To answer this question, one must start from the basics and understand what the term ‘security posture’ means. An enterprise’s security posture refers to its overall cybersecurity preparedness in terms of how it is able to predict, manage and mitigate security threats. Seen as a measure of the collective strength of an organization’s entire technology stack, it encompasses network security, information security, data security, vulnerability management and risk management to protect the organization’s software, hardware, network and services against security threats, malware infiltration and data exfiltration.
Enterprise SaaS Security Posture
A strong security posture for sanctioned SaaS apps consists of proper configurations and protection from misconfigurations that could leak sensitive data. Although the explosion of SaaS apps has dramatically improved productivity and business agility, it has opened up new avenues for data breaches and exposures, making SaaS Security Posture Management (SSPM) fundamental to every organization’s SaaS security strategy.
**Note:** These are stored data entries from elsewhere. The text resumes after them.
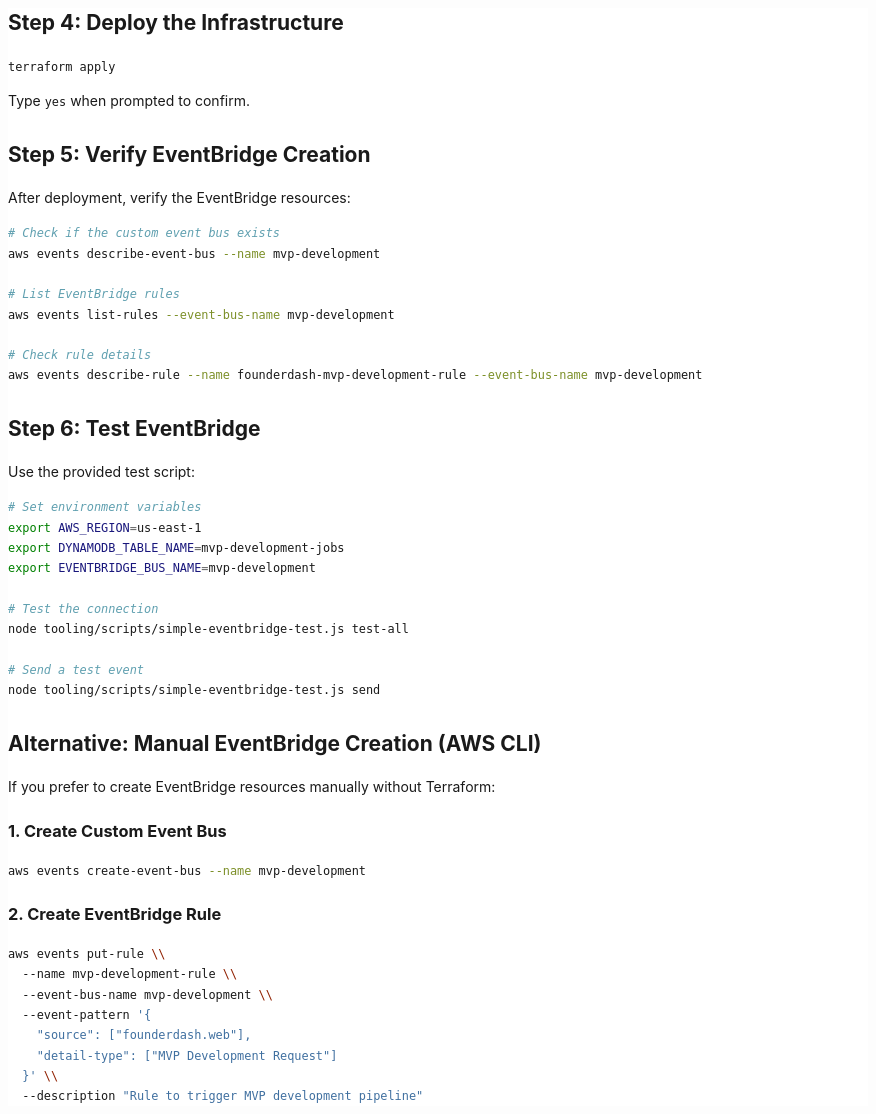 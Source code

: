 ## Step 4: Deploy the Infrastructure

```bash
terraform apply
```

Type `yes` when prompted to confirm.

## Step 5: Verify EventBridge Creation

After deployment, verify the EventBridge resources:

```bash
# Check if the custom event bus exists
aws events describe-event-bus --name mvp-development

# List EventBridge rules
aws events list-rules --event-bus-name mvp-development

# Check rule details
aws events describe-rule --name founderdash-mvp-development-rule --event-bus-name mvp-development
```

## Step 6: Test EventBridge

Use the provided test script:

```bash
# Set environment variables
export AWS_REGION=us-east-1
export DYNAMODB_TABLE_NAME=mvp-development-jobs
export EVENTBRIDGE_BUS_NAME=mvp-development

# Test the connection
node tooling/scripts/simple-eventbridge-test.js test-all

# Send a test event
node tooling/scripts/simple-eventbridge-test.js send
```

## Alternative: Manual EventBridge Creation (AWS CLI)

If you prefer to create EventBridge resources manually without Terraform:

### 1. Create Custom Event Bus

```bash
aws events create-event-bus --name mvp-development
```

### 2. Create EventBridge Rule

```bash
aws events put-rule \\
  --name mvp-development-rule \\
  --event-bus-name mvp-development \\
  --event-pattern '{
    "source": ["founderdash.web"],
    "detail-type": ["MVP Development Request"]
  }' \\
  --description "Rule to trigger MVP development pipeline"
```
Securely configuring thousands of settings across hundreds of sanctioned SaaS apps is not an easy task. What’s more, finding security misconfigurations – and keeping them fixed – is even harder.
What Is SaaS Security Posture Management (SSPM)?
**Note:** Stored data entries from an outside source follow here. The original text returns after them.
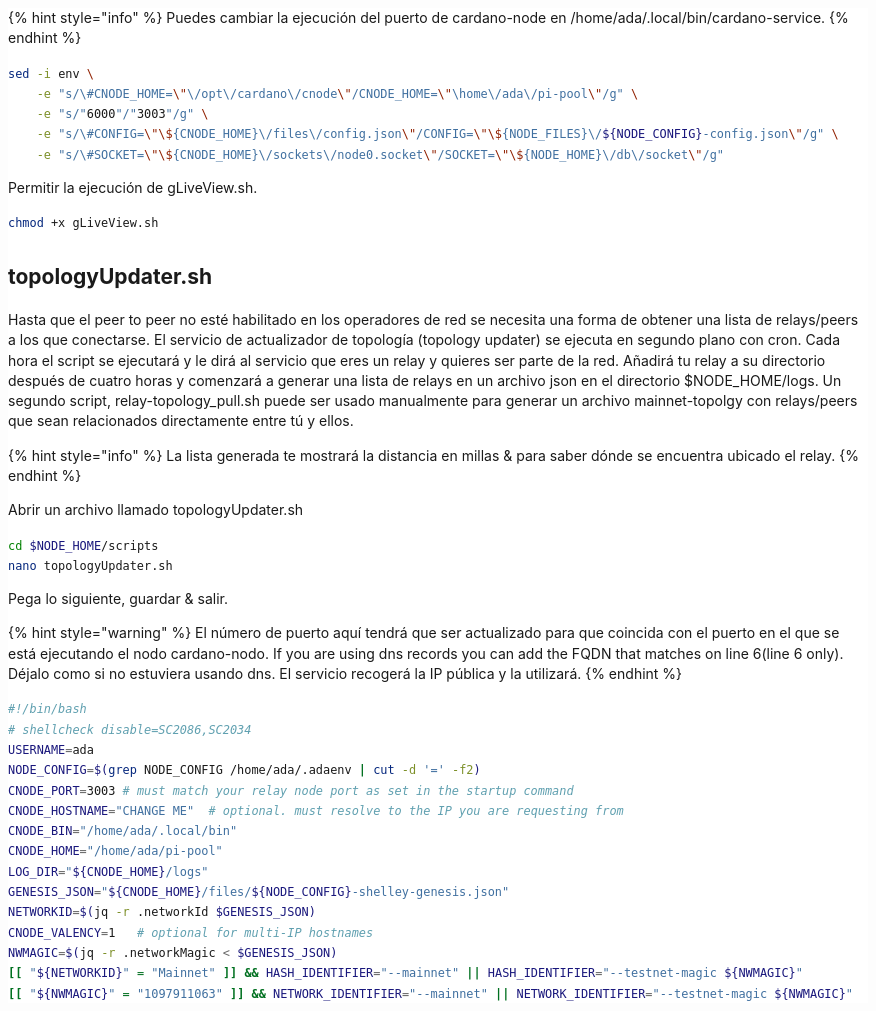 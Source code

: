 {% hint style="info" %}
Puedes cambiar la ejecución del puerto de cardano-node en /home/ada/.local/bin/cardano-service.
{% endhint %}

```bash
sed -i env \
    -e "s/\#CNODE_HOME=\"\/opt\/cardano\/cnode\"/CNODE_HOME=\"\home\/ada\/pi-pool\"/g" \
    -e "s/"6000"/"3003"/g" \
    -e "s/\#CONFIG=\"\${CNODE_HOME}\/files\/config.json\"/CONFIG=\"\${NODE_FILES}\/${NODE_CONFIG}-config.json\"/g" \
    -e "s/\#SOCKET=\"\${CNODE_HOME}\/sockets\/node0.socket\"/SOCKET=\"\${NODE_HOME}\/db\/socket\"/g"
```

Permitir la ejecución de gLiveView.sh.

```bash
chmod +x gLiveView.sh
```

## topologyUpdater.sh

Hasta que el peer to peer no esté habilitado en los operadores de red se necesita una forma de obtener una lista de relays/peers a los que conectarse. El servicio de actualizador de topología (topology updater) se ejecuta en segundo plano con cron. Cada hora el script se ejecutará y le dirá al servicio que eres un relay y quieres ser parte de la red. Añadirá tu relay a su directorio después de cuatro horas y comenzará a generar una lista de relays en un archivo json en el directorio $NODE\_HOME/logs. Un segundo script, relay-topology\_pull.sh puede ser usado manualmente para generar un archivo mainnet-topolgy con relays/peers que sean relacionados directamente entre tú y ellos.

{% hint style="info" %}
La lista generada te mostrará la distancia en millas &  para saber dónde se encuentra ubicado el relay.
{% endhint %}

Abrir un archivo llamado topologyUpdater.sh

```bash
cd $NODE_HOME/scripts
nano topologyUpdater.sh
```

Pega lo siguiente, guardar & salir.

{% hint style="warning" %}
El número de puerto aquí tendrá que ser actualizado para que coincida con el puerto en el que se está ejecutando el nodo cardano-nodo. If you are using dns records you can add the FQDN that matches on line 6(line 6 only). Déjalo como si no estuviera usando dns. El servicio recogerá la IP pública y la utilizará.
{% endhint %}

```bash
#!/bin/bash
# shellcheck disable=SC2086,SC2034
USERNAME=ada
NODE_CONFIG=$(grep NODE_CONFIG /home/ada/.adaenv | cut -d '=' -f2)
CNODE_PORT=3003 # must match your relay node port as set in the startup command
CNODE_HOSTNAME="CHANGE ME"  # optional. must resolve to the IP you are requesting from
CNODE_BIN="/home/ada/.local/bin"
CNODE_HOME="/home/ada/pi-pool"
LOG_DIR="${CNODE_HOME}/logs"
GENESIS_JSON="${CNODE_HOME}/files/${NODE_CONFIG}-shelley-genesis.json"
NETWORKID=$(jq -r .networkId $GENESIS_JSON)
CNODE_VALENCY=1   # optional for multi-IP hostnames
NWMAGIC=$(jq -r .networkMagic < $GENESIS_JSON)
[[ "${NETWORKID}" = "Mainnet" ]] && HASH_IDENTIFIER="--mainnet" || HASH_IDENTIFIER="--testnet-magic ${NWMAGIC}"
[[ "${NWMAGIC}" = "1097911063" ]] && NETWORK_IDENTIFIER="--mainnet" || NETWORK_IDENTIFIER="--testnet-magic ${NWMAGIC}"
```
According to Gartner, SSPM is a “tool that continuously assesses the security risk and manages the security posture of SaaS applications.” At its core, SSPM provides security teams with a view into how sanctioned apps are configured. This allows them to identify settings that are misconfigured and ultimately help them enforce optimal configurations.
After performing a posture assessment of the SaaS app, an SSPM offers guided remediation for fixing misconfigured settings to bring security risks under control. Without SSPM, security admins are stuck with the time-consuming task of not only understanding how each app should be configured to align with company and compliance standards but also adjusting each SaaS application’s settings manually. What makes this laborious is the fact that it’s not a question of having to manage the configurations of a few apps. In today’s enterprises, the number of sanctioned apps runs into the hundreds. Each app is unique and consumed by multiple users across several departments, making it hard to properly configure.
Where Does SSPM Fit In with CASB?
Both cloud access security brokers (CASBs) and SSPM tools are designed to address security issues with SaaS applications. Traditionally, CASBs focused mainly on user access and data security policies but neglected the security of the app itself. Then SSPM became the “next big thing” in SaaS security. It was quickly absorbed into CASB to protect apps as well as mitigate the risks to the app and the data within by finding and fixing misconfigurations found in high-risk features or settings. Today, a fully featured CASB is considered incomplete without built-in posture security.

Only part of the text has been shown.